Wednesday, 11 December 2013

The GOP's Efforts To Regain Power And The Erosion Of Democracy

Over the past few years one cannot help noticing the radical measures the Republicans have resorted to in order to defeat President Obama and regain power. The problem is that it is all being done at the expense of our democracy.
I am not referring to the 37 times the House Republicans tried to abolish the Affordable Care Act or to the endless hearings on Capitol Hill to find a scandal to hang around the President's neck.
It is said that on the very night President Obama was being inaugurated for his first term top Republicans were huddled up over dinner in Washington planning a strategy to obstruct his legislative agenda.
I refer to an obvious 3 point plan the Republicans devised to make President Obama in the words of Senator Mitch McConnell "a one term President".
The plan was first- to win control of state legislatures, second- use their power over the redistricting process and gerrymander the US House districts in their favor and third- use the redistricting advantage at the presidential level.

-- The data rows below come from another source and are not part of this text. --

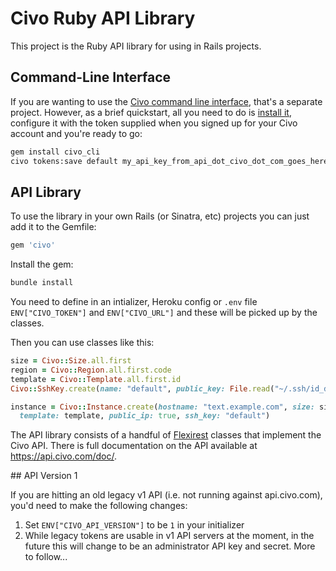 # Civo Ruby API Library

This project is the Ruby API library for using in Rails projects.

## Command-Line Interface

If you are wanting to use the [Civo command line interface](https://github.com/civo/cli), that's a separate project. However, as a brief quickstart, all you need to do is [install it](http://rubygems.org/gems/civo_cli), configure it with the token supplied when you signed up for your Civo account and you're ready to go:

```sh
gem install civo_cli
civo tokens:save default my_api_key_from_api_dot_civo_dot_com_goes_here
```

## API Library

To use the library in your own Rails (or Sinatra, etc) projects you can just add it to the Gemfile:

```ruby
gem 'civo'
```

Install the gem:

```sh
bundle install
```

You need to define in an intializer, Heroku config or `.env` file `ENV["CIVO_TOKEN"]` and `ENV["CIVO_URL"]` and these will be picked up by the classes.

Then you can use classes like this:

```ruby
size = Civo::Size.all.first
region = Civo::Region.all.first.code
template = Civo::Template.all.first.id
Civo::SshKey.create(name: "default", public_key: File.read("~/.ssh/id_dsa.pub"))

instance = Civo::Instance.create(hostname: "text.example.com", size: size, region: region,
  template: template, public_ip: true, ssh_key: "default")
```

The API library consists of a handful of [Flexirest](https://github.com/andyjeffries/flexirest) classes that implement the Civo API. There is full documentation on the API available at https://api.civo.com/doc/.

## API Version 1

If you are hitting an old legacy v1 API (i.e. not running against api.civo.com), you'd need to make the following changes:

1. Set `ENV["CIVO_API_VERSION"]` to be `1` in your initializer
2. While legacy tokens are usable in v1 API servers at the moment, in the future this will change to be an administrator API key and secret.  More to follow...

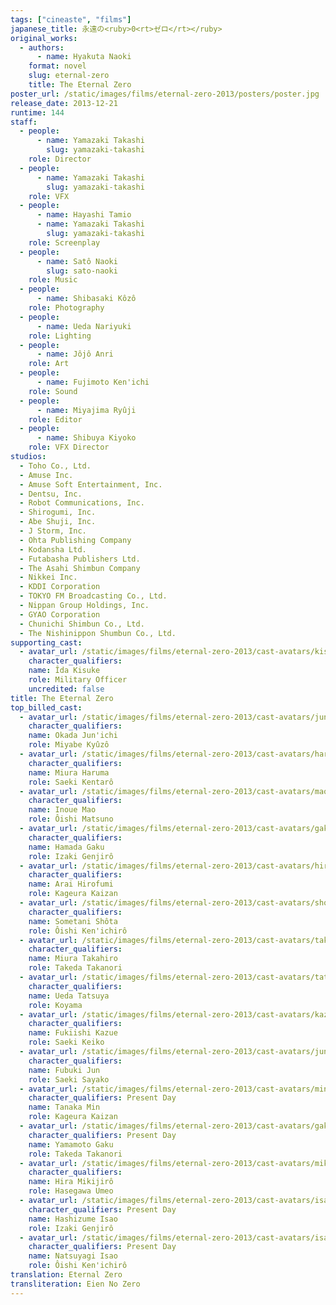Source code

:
 ```yaml
---
tags: ["cineaste", "films"]
japanese_title: 永遠の<ruby>0<rt>ゼロ</rt></ruby>
original_works:
  - authors:
      - name: Hyakuta Naoki
    format: novel
    slug: eternal-zero
    title: The Eternal Zero
poster_url: /static/images/films/eternal-zero-2013/posters/poster.jpg
release_date: 2013-12-21
runtime: 144
staff:
  - people:
      - name: Yamazaki Takashi
        slug: yamazaki-takashi
    role: Director
  - people:
      - name: Yamazaki Takashi
        slug: yamazaki-takashi
    role: VFX
  - people:
      - name: Hayashi Tamio
      - name: Yamazaki Takashi
        slug: yamazaki-takashi
    role: Screenplay
  - people:
      - name: Satô Naoki
        slug: sato-naoki
    role: Music
  - people:
      - name: Shibasaki Kôzô
    role: Photography
  - people:
      - name: Ueda Nariyuki
    role: Lighting
  - people:
      - name: Jôjô Anri
    role: Art
  - people:
      - name: Fujimoto Ken'ichi
    role: Sound
  - people:
      - name: Miyajima Ryûji
    role: Editor
  - people:
      - name: Shibuya Kiyoko
    role: VFX Director
studios:
  - Toho Co., Ltd.
  - Amuse Inc.
  - Amuse Soft Entertainment, Inc.
  - Dentsu, Inc.
  - Robot Communications, Inc.
  - Shirogumi, Inc.
  - Abe Shuji, Inc.
  - J Storm, Inc.
  - Ohta Publishing Company
  - Kodansha Ltd.
  - Futabasha Publishers Ltd.
  - The Asahi Shimbun Company
  - Nikkei Inc.
  - KDDI Corporation
  - TOKYO FM Broadcasting Co., Ltd.
  - Nippan Group Holdings, Inc.
  - GYAO Corporation
  - Chunichi Shimbun Co., Ltd.
  - The Nishinippon Shumbun Co., Ltd.
supporting_cast:
  - avatar_url: /static/images/films/eternal-zero-2013/cast-avatars/kisuke-iida-0.jpg
    character_qualifiers:
    name: Îda Kisuke
    role: Military Officer
    uncredited: false
title: The Eternal Zero
top_billed_cast:
  - avatar_url: /static/images/films/eternal-zero-2013/cast-avatars/junichi-okada-0.jpg
    character_qualifiers:
    name: Okada Jun'ichi
    role: Miyabe Kyûzô
  - avatar_url: /static/images/films/eternal-zero-2013/cast-avatars/haruma-miura-0.jpg
    character_qualifiers:
    name: Miura Haruma
    role: Saeki Kentarô
  - avatar_url: /static/images/films/eternal-zero-2013/cast-avatars/mao-inoue-0.jpg
    character_qualifiers:
    name: Inoue Mao
    role: Ôishi Matsuno
  - avatar_url: /static/images/films/eternal-zero-2013/cast-avatars/gaku-hamada-0.jpg
    character_qualifiers:
    name: Hamada Gaku
    role: Izaki Genjirô
  - avatar_url: /static/images/films/eternal-zero-2013/cast-avatars/hirofumi-arai-0.jpg
    character_qualifiers:
    name: Arai Hirofumi
    role: Kageura Kaizan
  - avatar_url: /static/images/films/eternal-zero-2013/cast-avatars/shota-sometani-0.jpg
    character_qualifiers:
    name: Sometani Shôta
    role: Ôishi Ken'ichirô
  - avatar_url: /static/images/films/eternal-zero-2013/cast-avatars/takahiro-miura-0.jpg
    character_qualifiers:
    name: Miura Takahiro
    role: Takeda Takanori
  - avatar_url: /static/images/films/eternal-zero-2013/cast-avatars/tatsuya-ueda-0.jpg
    character_qualifiers:
    name: Ueda Tatsuya
    role: Koyama
  - avatar_url: /static/images/films/eternal-zero-2013/cast-avatars/kazue-fukiishi-0.jpg
    character_qualifiers:
    name: Fukiishi Kazue
    role: Saeki Keiko
  - avatar_url: /static/images/films/eternal-zero-2013/cast-avatars/jun-fubuki-0.jpg
    character_qualifiers:
    name: Fubuki Jun
    role: Saeki Sayako
  - avatar_url: /static/images/films/eternal-zero-2013/cast-avatars/min-tanaka-0.jpg
    character_qualifiers: Present Day
    name: Tanaka Min
    role: Kageura Kaizan
  - avatar_url: /static/images/films/eternal-zero-2013/cast-avatars/gaku-yamamoto-0.jpg
    character_qualifiers: Present Day
    name: Yamamoto Gaku
    role: Takeda Takanori
  - avatar_url: /static/images/films/eternal-zero-2013/cast-avatars/mikijiro-hira-0.jpg
    character_qualifiers:
    name: Hira Mikijirô
    role: Hasegawa Umeo
  - avatar_url: /static/images/films/eternal-zero-2013/cast-avatars/isao-hashizume-0.jpg
    character_qualifiers: Present Day
    name: Hashizume Isao
    role: Izaki Genjirô
  - avatar_url: /static/images/films/eternal-zero-2013/cast-avatars/isao-natsuyagi-0.jpg
    character_qualifiers: Present Day
    name: Natsuyagi Isao
    role: Ôishi Ken'ichirô
translation: Eternal Zero
transliteration: Eien No Zero
---
```

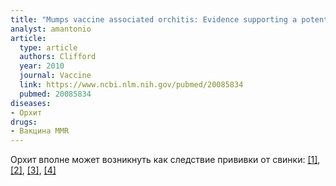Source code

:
 ```yaml
---
title: "Mumps vaccine associated orchitis: Evidence supporting a potential immune-mediated mechanism"
analyst: amantonio
article:
  type: article
  authors: Clifford
  year: 2010
  journal: Vaccine
  link: https://www.ncbi.nlm.nih.gov/pubmed/20085834
  pubmed: 20085834
diseases:
- Орхит
drugs:
- Вакцина MMR
---
```


Орхит вполне может возникнуть как следствие прививки от свинки: [[1]](https://www.ncbi.nlm.nih.gov/pubmed/24164648), [[2]](https://www.ncbi.nlm.nih.gov/pmc/articles/PMC2647202), [[3]](https://www.ncbi.nlm.nih.gov/pubmed/7645149), [[4]](https://www.jstage.jst.go.jp/article/jpnjurol1989/93/4/93_4_577/_article)
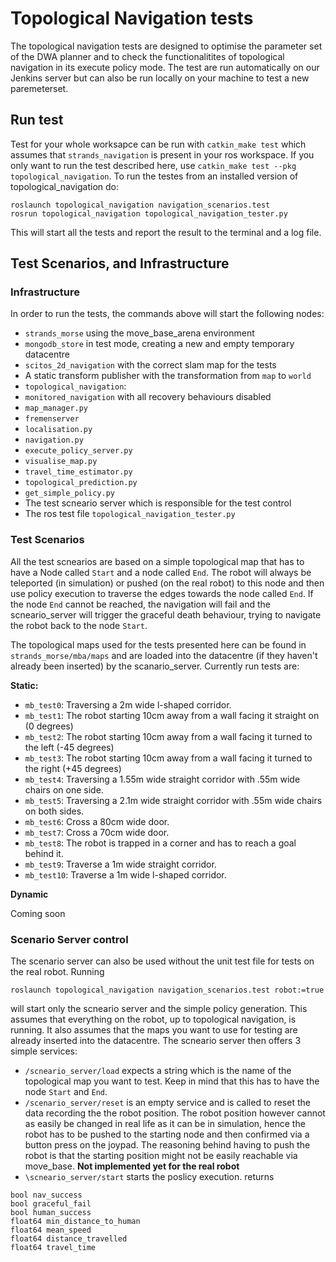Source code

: # Topological Navigation tests

The topological navigation tests are designed to optimise the parameter set of the DWA planner and to check the functionalitites of topological navigation in its execute policy mode. The test are run automatically on our Jenkins server but can also be run locally on your machine to test a new paremeterset. 

## Run test

Test for your whole worksapce can be run with `catkin_make test` which assumes that `strands_navigation` is present in your ros workspace. If you only want to run the test described here, use `catkin_make test --pkg topological_navigation`. To run the testes from an installed version of topological_navigation do:

```
roslaunch topological_navigation navigation_scenarios.test
rosrun topological_navigation topological_navigation_tester.py
```

This will start all the tests and report the result to the terminal and a log file.

## Test Scenarios, and Infrastructure

### Infrastructure

In order to run the tests, the commands above will start the following nodes:

* `strands_morse` using the move_base_arena environment
* `mongodb_store` in test mode, creating a new and empty temporary datacentre
* `scitos_2d_navigation` with the correct slam map for the tests
* A static transform publisher with the transformation from `map` to `world`
* `topological_navigation`:
 * `monitored_navigation` with all recovery behaviours disabled
 * `map_manager.py`
 * `fremenserver`
 * `localisation.py`
 * `navigation.py`
 * `execute_policy_server.py`
 * `visualise_map.py`
 * `travel_time_estimator.py`
 * `topological_prediction.py`
 * `get_simple_policy.py`
* The test scneario server which is responsible for the test control
* The ros test file `topological_navigation_tester.py`

### Test Scenarios

All the test scnearios are based on a simple topological map that has to have a Node called `Start` and a node called `End`. The robot will always be teleported (in simulation) or pushed (on the real robot) to this node and then use policy execution to traverse the edges towards the node called `End`. If the node `End` cannot be reached, the navigation will fail and the scneario_server will trigger the graceful death behaviour, trying to navigate the robot back to the node `Start`.

The topological maps used for the tests presented here can be found in `strands_morse/mba/maps` and are loaded into the datacentre (if they haven't already been inserted) by the scanario_server. Currently run tests are:

**Static:**

* `mb_test0`: Traversing a 2m wide l-shaped corridor.
* `mb_test1`: The robot starting 10cm away from a wall facing it straight on (0 degrees)
* `mb_test2`: The robot starting 10cm away from a wall facing it turned to the left (-45 degrees)
* `mb_test3`: The robot starting 10cm away from a wall facing it turned to the right (+45 degrees)
* `mb_test4`: Traversing a 1.55m wide straight corridor with .55m wide chairs on one side.
* `mb_test5`: Traversing a 2.1m wide straight corridor with .55m wide chairs on both sides.
* `mb_test6`: Cross a 80cm wide door.
* `mb_test7`: Cross a 70cm wide door.
* `mb_test8`: The robot is trapped in a corner and has to reach a goal behind it.
* `mb_test9`: Traverse a 1m wide straight corridor.
* `mb_test10`: Traverse a 1m wide l-shaped corridor.

**Dynamic**

Coming soon

### Scenario Server control

The scenario server can also be used without the unit test file for tests on the real robot. Running

```
roslaunch topological_navigation navigation_scenarios.test robot:=true
```

will start only the scneario server and the simple policy generation. This assumes that everything on the robot, up to topological navigation, is running. It also assumes that the maps you want to use for testing are already inserted into the datacentre. The scneario server then offers 3 simple services:

* `/scneario_server/load` expects a string which is the name of the topological map you want to test. Keep in mind that this has to have the node `Start` and `End`.
* `/scenario_server/reset` is an empty service and is called to reset the data recording the the robot position. The robot position however cannot as easily be changed in real life as it can be in simulation, hence the robot has to be pushed to the starting node and then confirmed via a button press on the joypad. The reasoning behind having to push the robot is that the starting position might not be easily reachable via move_base. **Not implemented yet for the real robot**
* `\scneario_server/start` starts the poslicy execution. returns

 ```
bool nav_success
bool graceful_fail
bool human_success
float64 min_distance_to_human
float64 mean_speed
float64 distance_travelled
float64 travel_time
 ```


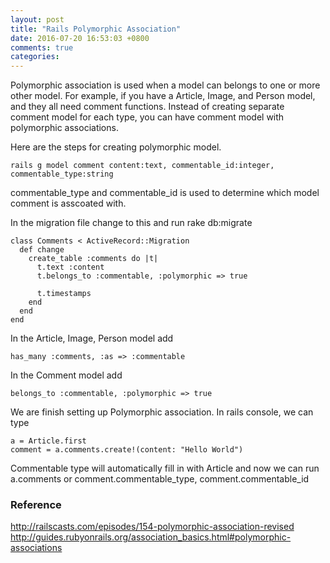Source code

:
 ```yaml
---
layout: post
title: "Rails Polymorphic Association"
date: 2016-07-20 16:53:03 +0800
comments: true
categories:
---
```


Polymorphic association is used when a model can belongs to one or more other model. For example, if you have a Article, Image, and Person model, and they all need comment functions. Instead of creating separate comment model for each type, you can have comment model with polymorphic associations.

Here are the steps for creating polymorphic model.

    rails g model comment content:text, commentable_id:integer, commentable_type:string

commentable_type and commentable_id is used to determine which model comment is asscoated with.

In the migration file change to this and run rake db:migrate

    class Comments < ActiveRecord::Migration
      def change
        create_table :comments do |t|
          t.text :content
          t.belongs_to :commentable, :polymorphic => true

          t.timestamps
        end
      end
    end    

In the Article, Image, Person model add

    has_many :comments, :as => :commentable

In the Comment model add

    belongs_to :commentable, :polymorphic => true

We are finish setting up Polymorphic association. In rails console, we can type

    a = Article.first
    comment = a.comments.create!(content: "Hello World")

Commentable type will automatically fill in with Article and now we can run a.comments or comment.commentable_type, comment.commentable_id


### Reference
http://railscasts.com/episodes/154-polymorphic-association-revised
http://guides.rubyonrails.org/association_basics.html#polymorphic-associations
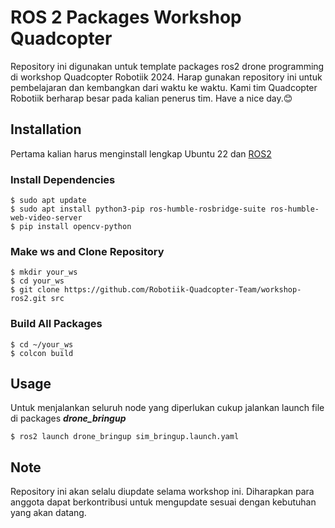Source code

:# ROS 2 Packages Workshop Quadcopter
Repository ini digunakan untuk template packages ros2 drone programming di workshop Quadcopter Robotiik 2024. Harap gunakan repository ini untuk pembelajaran dan kembangkan dari waktu ke waktu. Kami tim Quadcopter Robotiik berharap besar pada kalian penerus tim. Have a nice day.😊

## Installation
Pertama kalian harus menginstall lengkap Ubuntu 22 dan [ROS2](https://docs.ros.org/en/humble/Installation/Ubuntu-Install-Debs.html)
### Install Dependencies
```
$ sudo apt update
$ sudo apt install python3-pip ros-humble-rosbridge-suite ros-humble-web-video-server
$ pip install opencv-python
```
### Make ws and Clone Repository
```
$ mkdir your_ws
$ cd your_ws
$ git clone https://github.com/Robotiik-Quadcopter-Team/workshop-ros2.git src
```
### Build All Packages
```
$ cd ~/your_ws
$ colcon build
```
## Usage
Untuk menjalankan seluruh node yang diperlukan cukup jalankan launch file di packages ***drone_bringup***
```
$ ros2 launch drone_bringup sim_bringup.launch.yaml
```
## Note
Repository ini akan selalu diupdate selama workshop ini. Diharapkan para anggota dapat berkontribusi untuk mengupdate sesuai dengan kebutuhan yang akan datang.

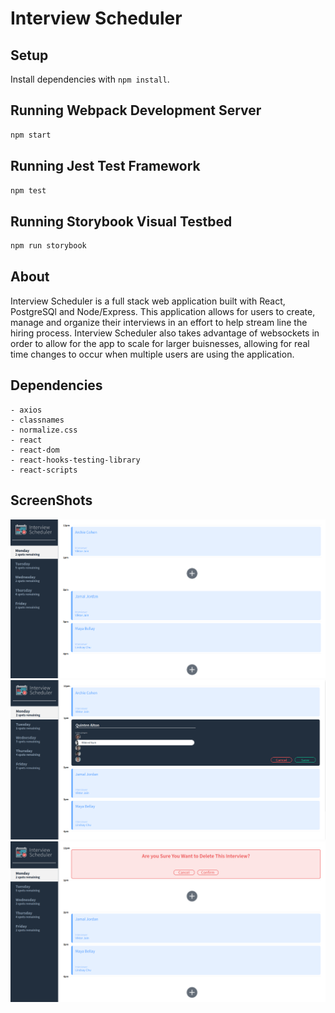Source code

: # Interview Scheduler

## Setup

Install dependencies with `npm install`.

## Running Webpack Development Server

```sh
npm start
```

## Running Jest Test Framework

```sh
npm test
```

## Running Storybook Visual Testbed

```sh
npm run storybook
```

## About

Interview Scheduler is a full stack web application built with React, PostgreSQl and Node/Express. This application allows for users to create, manage and organize their interviews in an effort to help stream line the hiring process. Interview Scheduler also takes advantage of websockets in order to allow for the app to scale for larger buisnesses, allowing for real time changes to occur when multiple users are using the application.

## Dependencies

    - axios
    - classnames
    - normalize.css
    - react
    - react-dom
    - react-hooks-testing-library
    - react-scripts

## ScreenShots
!["Scheduler Home Page"](https://github.com/QuinAiton/Interview-Schedualer/blob/master/docs/Interview-Home.png?raw=true)
!["Creating Interview"](https://github.com/QuinAiton/Interview-Schedualer/blob/master/docs/Interview-Add.png?raw=true)
!["Removing Interview"](https://github.com/QuinAiton/Interview-Schedualer/blob/master/docs/Interview-delete.png?raw=true)
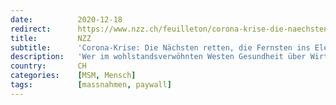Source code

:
 ```yaml
---
date:          2020-12-18
redirect:      https://www.nzz.ch/feuilleton/corona-krise-die-naechsten-retten-die-fernsten-ins-elend-stuerzen-ld.1592589
title:         NZZ
subtitle:      'Corona-Krise: Die Nächsten retten, die Fernsten ins Elend stürzen'
description:   'Wer im wohlstandsverwöhnten Westen Gesundheit über Wirtschaft stellt, blendet eines aus: Die Massnahmen, die wir treffen, können in Entwicklungsländern zu immensen Kollateralschäden führen.'
country:       CH
categories:    [MSM, Mensch]
tags:          [massnahmen, paywall]
---
```

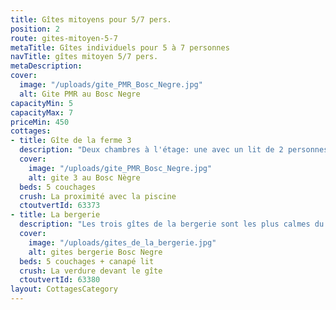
 ```yaml
---
title: Gîtes mitoyens pour 5/7 pers.
position: 2
route: gites-mitoyen-5-7
metaTitle: Gîtes individuels pour 5 à 7 personnes
navTitle: gîtes mitoyen 5/7 pers.
metaDescription:
cover:
  image: "/uploads/gite_PMR_Bosc_Negre.jpg"
  alt: Gite PMR au Bosc Negre
capacityMin: 5
capacityMax: 7
priceMin: 450
cottages:
- title: Gîte de la ferme 3
  description: "Deux chambres à l'étage: une avec un lit de 2 personnes, la 2ème chambre avec 3 lits de 1 personne (non superposés), salle d'eau avec douche. Rez-de-chaussée: séjour avec coin cuisine équipé, un canapé-lit pour 2 personnes , mobilier en pin, etc."
  cover:
    image: "/uploads/gite_PMR_Bosc_Negre.jpg"
    alt: gite 3 au Bosc Nègre
  beds: 5 couchages
  crush: La proximité avec la piscine
  ctoutvertId: 63373
- title: La bergerie
  description: "Les trois gîtes de la bergerie sont les plus calmes du du Bosc Nègre. Le bâtiment est composé de 3 logements. Les enfants peuvent s'amuser sur la verdure devant vos terrasses, avec un ballon, le badminton et leurs jeux de plein air."
  cover:
    image: "/uploads/gites_de_la_bergerie.jpg"
    alt: gites bergerie Bosc Negre
  beds: 5 couchages + canapé lit
  crush: La verdure devant le gîte
  ctoutvertId: 63380
layout: CottagesCategory
---
```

The GOP achieved the first part of the plan in 2010 by exceeding expectations in the State Legislative elections by winning 54 of 99 State legislative chambers, its highest since 1952. This gave the Republicans control over the redistricting process in 20 states compared to 7 for the Democrats. According to Tim Storey of the National Conference of State Legislatures "2010 will go down as a defining political election that will shape the national political landscape for at least the next 10 years" (Republicans Exceed Expectations in 2010 State Legislative Elections - NCSL News, November 3, 2010).
Republican success was attributed mainly to apathy on the part of Democratic voters.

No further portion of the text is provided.